• _Requirement_: Make an exact copy of the records, omitting all images.

• _Material provided_:

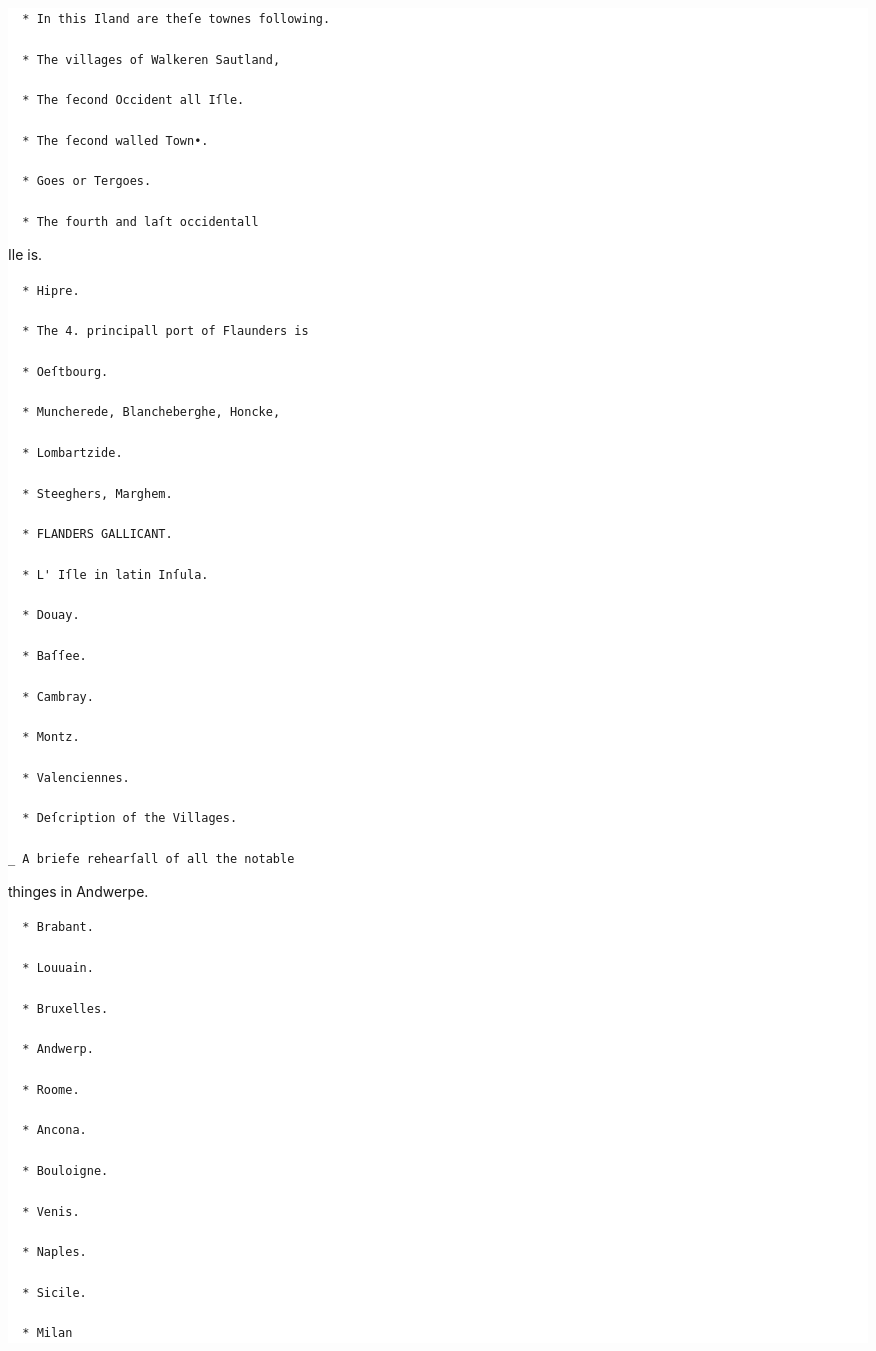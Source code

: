       * In this Iland are theſe townes following.

      * The villages of Walkeren Sautland,

      * The ſecond Occident all Iſle.

      * The ſecond walled Town•.

      * Goes or Tergoes.

      * The fourth and laſt occidentall
Ile is.

      * Hipre.

      * The 4. principall port of Flaunders is

      * Oeſtbourg.

      * Muncherede, Blancheberghe, Honcke,

      * Lombartzide.

      * Steeghers, Marghem.

      * FLANDERS GALLICANT.

      * L' Iſle in latin Inſula.

      * Douay.

      * Baſſee.

      * Cambray.

      * Montz.

      * Valenciennes.

      * Deſcription of the Villages.

    _ A briefe rehearſall of all the notable
thinges in Andwerpe.

      * Brabant.

      * Louuain.

      * Bruxelles.

      * Andwerp.

      * Roome.

      * Ancona.

      * Bouloigne.

      * Venis.

      * Naples.

      * Sicile.

      * Milan
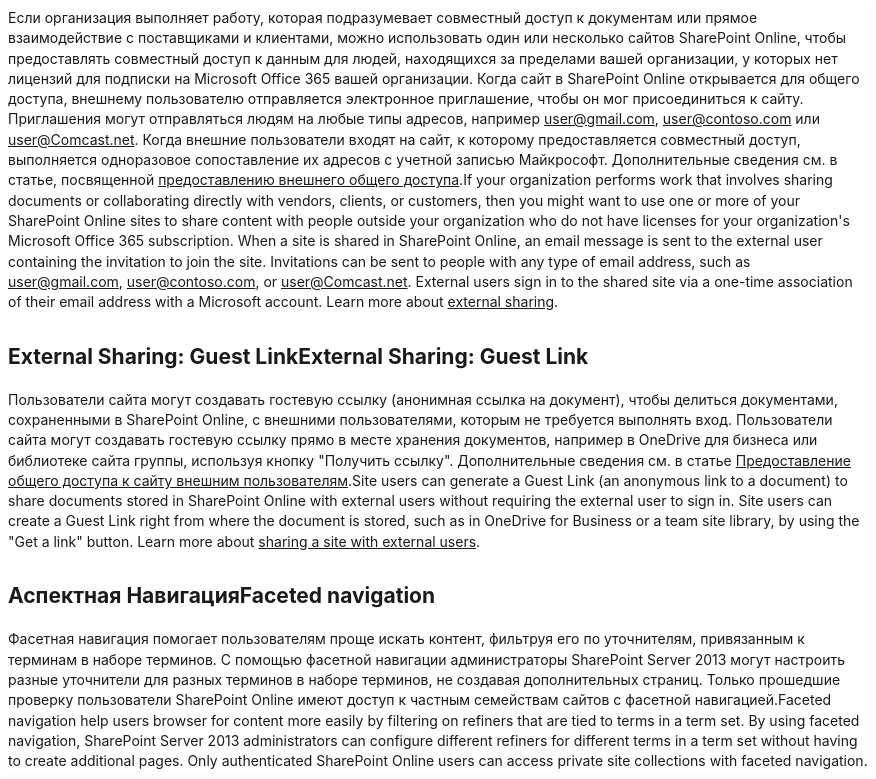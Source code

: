 <span data-ttu-id="e5b07-p117">Если организация выполняет работу, которая подразумевает совместный доступ к документам или прямое взаимодействие с поставщиками и клиентами, можно использовать один или несколько сайтов SharePoint Online, чтобы предоставлять совместный доступ к данным для людей, находящихся за пределами вашей организации, у которых нет лицензий для подписки на Microsoft Office 365 вашей организации. Когда сайт в SharePoint Online открывается для общего доступа, внешнему пользователю отправляется электронное приглашение, чтобы он мог присоединиться к сайту. Приглашения могут отправляться людям на любые типы адресов, например user@gmail.com, user@contoso.com или user@Comcast.net. Когда внешние пользователи входят на сайт, к которому предоставляется совместный доступ, выполняется одноразовое сопоставление их адресов с учетной записью Майкрософт. Дополнительные сведения см. в статье, посвященной [предоставлению внешнего общего доступа](https://go.microsoft.com/fwlink/?LinkId=270961).</span><span class="sxs-lookup"><span data-stu-id="e5b07-p117">If your organization performs work that involves sharing documents or collaborating directly with vendors, clients, or customers, then you might want to use one or more of your SharePoint Online sites to share content with people outside your organization who do not have licenses for your organization's Microsoft Office 365 subscription. When a site is shared in SharePoint Online, an email message is sent to the external user containing the invitation to join the site. Invitations can be sent to people with any type of email address, such as user@gmail.com, user@contoso.com, or user@Comcast.net. External users sign in to the shared site via a one-time association of their email address with a Microsoft account. Learn more about [external sharing](https://go.microsoft.com/fwlink/?LinkId=270961).</span></span> 
  
## <a name="external-sharing-guest-link"></a><span data-ttu-id="e5b07-190">External Sharing: Guest Link</span><span class="sxs-lookup"><span data-stu-id="e5b07-190">External Sharing: Guest Link</span></span>
<span data-ttu-id="e5b07-191"><a name="bkmk_ExternalSharingGuestLink"> </a></span><span class="sxs-lookup"><span data-stu-id="e5b07-191"></span></span>

<span data-ttu-id="e5b07-p118">Пользователи сайта могут создавать гостевую ссылку (анонимная ссылка на документ), чтобы делиться документами, сохраненными в SharePoint Online, с внешними пользователями, которым не требуется выполнять вход. Пользователи сайта могут создавать гостевую ссылку прямо в месте хранения документов, например в OneDrive для бизнеса или библиотеке сайта группы, используя кнопку "Получить ссылку". Дополнительные сведения см. в статье [Предоставление общего доступа к сайту внешним пользователям](https://go.microsoft.com/fwlink/?LinkId=270961).</span><span class="sxs-lookup"><span data-stu-id="e5b07-p118">Site users can generate a Guest Link (an anonymous link to a document) to share documents stored in SharePoint Online with external users without requiring the external user to sign in. Site users can create a Guest Link right from where the document is stored, such as in OneDrive for Business or a team site library, by using the "Get a link" button. Learn more about [sharing a site with external users](https://go.microsoft.com/fwlink/?LinkId=270961).</span></span>
  
## <a name="faceted-navigation"></a><span data-ttu-id="e5b07-195">Аспектная Навигация</span><span class="sxs-lookup"><span data-stu-id="e5b07-195">Faceted navigation</span></span>
<span data-ttu-id="e5b07-196"><a name="bkmk_WCMFacetedNavigation"> </a></span><span class="sxs-lookup"><span data-stu-id="e5b07-196"></span></span>

 <span data-ttu-id="e5b07-p119">Фасетная навигация помогает пользователям проще искать контент, фильтруя его по уточнителям, привязанным к терминам в наборе терминов. С помощью фасетной навигации администраторы SharePoint Server 2013 могут настроить разные уточнители для разных терминов в наборе терминов, не создавая дополнительных страниц. Только прошедшие проверку пользователи SharePoint Online имеют доступ к частным семействам сайтов с фасетной навигацией.</span><span class="sxs-lookup"><span data-stu-id="e5b07-p119">Faceted navigation help users browser for content more easily by filtering on refiners that are tied to terms in a term set. By using faceted navigation, SharePoint Server 2013 administrators can configure different refiners for different terms in a term set without having to create additional pages. Only authenticated SharePoint Online users can access private site collections with faceted navigation.</span></span>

• _Task solution_:
Source code

:       * In this Iland are theſe townes following.

      * The villages of Walkeren Sautland,

      * The ſecond Occident all Iſle.

      * The ſecond walled Town•.

      * Goes or Tergoes.

      * The fourth and laſt occidentall
Ile is.

      * Hipre.

      * The 4. principall port of Flaunders is

      * Oeſtbourg.

      * Muncherede, Blancheberghe, Honcke,

      * Lombartzide.

      * Steeghers, Marghem.

      * FLANDERS GALLICANT.

      * L' Iſle in latin Inſula.

      * Douay.

      * Baſſee.

      * Cambray.

      * Montz.

      * Valenciennes.

      * Deſcription of the Villages.

    _ A briefe rehearſall of all the notable
thinges in Andwerpe.

      * Brabant.

      * Louuain.

      * Bruxelles.

      * Andwerp.

      * Roome.

      * Ancona.

      * Bouloigne.

      * Venis.

      * Naples.

      * Sicile.

      * Milan
Source code

: <span data-ttu-id="e5b07-p117">Если организация выполняет работу, которая подразумевает совместный доступ к документам или прямое взаимодействие с поставщиками и клиентами, можно использовать один или несколько сайтов SharePoint Online, чтобы предоставлять совместный доступ к данным для людей, находящихся за пределами вашей организации, у которых нет лицензий для подписки на Microsoft Office 365 вашей организации. Когда сайт в SharePoint Online открывается для общего доступа, внешнему пользователю отправляется электронное приглашение, чтобы он мог присоединиться к сайту. Приглашения могут отправляться людям на любые типы адресов, например user@gmail.com, user@contoso.com или user@Comcast.net. Когда внешние пользователи входят на сайт, к которому предоставляется совместный доступ, выполняется одноразовое сопоставление их адресов с учетной записью Майкрософт. Дополнительные сведения см. в статье, посвященной [предоставлению внешнего общего доступа](https://go.microsoft.com/fwlink/?LinkId=270961).</span><span class="sxs-lookup"><span data-stu-id="e5b07-p117">If your organization performs work that involves sharing documents or collaborating directly with vendors, clients, or customers, then you might want to use one or more of your SharePoint Online sites to share content with people outside your organization who do not have licenses for your organization's Microsoft Office 365 subscription. When a site is shared in SharePoint Online, an email message is sent to the external user containing the invitation to join the site. Invitations can be sent to people with any type of email address, such as user@gmail.com, user@contoso.com, or user@Comcast.net. External users sign in to the shared site via a one-time association of their email address with a Microsoft account. Learn more about [external sharing](https://go.microsoft.com/fwlink/?LinkId=270961).</span></span> 
  
## <a name="external-sharing-guest-link"></a><span data-ttu-id="e5b07-190">External Sharing: Guest Link</span><span class="sxs-lookup"><span data-stu-id="e5b07-190">External Sharing: Guest Link</span></span>
<span data-ttu-id="e5b07-191"><a name="bkmk_ExternalSharingGuestLink"> </a></span><span class="sxs-lookup"><span data-stu-id="e5b07-191"></span></span>

<span data-ttu-id="e5b07-p118">Пользователи сайта могут создавать гостевую ссылку (анонимная ссылка на документ), чтобы делиться документами, сохраненными в SharePoint Online, с внешними пользователями, которым не требуется выполнять вход. Пользователи сайта могут создавать гостевую ссылку прямо в месте хранения документов, например в OneDrive для бизнеса или библиотеке сайта группы, используя кнопку "Получить ссылку". Дополнительные сведения см. в статье [Предоставление общего доступа к сайту внешним пользователям](https://go.microsoft.com/fwlink/?LinkId=270961).</span><span class="sxs-lookup"><span data-stu-id="e5b07-p118">Site users can generate a Guest Link (an anonymous link to a document) to share documents stored in SharePoint Online with external users without requiring the external user to sign in. Site users can create a Guest Link right from where the document is stored, such as in OneDrive for Business or a team site library, by using the "Get a link" button. Learn more about [sharing a site with external users](https://go.microsoft.com/fwlink/?LinkId=270961).</span></span>
  
## <a name="faceted-navigation"></a><span data-ttu-id="e5b07-195">Аспектная Навигация</span><span class="sxs-lookup"><span data-stu-id="e5b07-195">Faceted navigation</span></span>
<span data-ttu-id="e5b07-196"><a name="bkmk_WCMFacetedNavigation"> </a></span><span class="sxs-lookup"><span data-stu-id="e5b07-196"></span></span>

 <span data-ttu-id="e5b07-p119">Фасетная навигация помогает пользователям проще искать контент, фильтруя его по уточнителям, привязанным к терминам в наборе терминов. С помощью фасетной навигации администраторы SharePoint Server 2013 могут настроить разные уточнители для разных терминов в наборе терминов, не создавая дополнительных страниц. Только прошедшие проверку пользователи SharePoint Online имеют доступ к частным семействам сайтов с фасетной навигацией.</span><span class="sxs-lookup"><span data-stu-id="e5b07-p119">Faceted navigation help users browser for content more easily by filtering on refiners that are tied to terms in a term set. By using faceted navigation, SharePoint Server 2013 administrators can configure different refiners for different terms in a term set without having to create additional pages. Only authenticated SharePoint Online users can access private site collections with faceted navigation.</span></span>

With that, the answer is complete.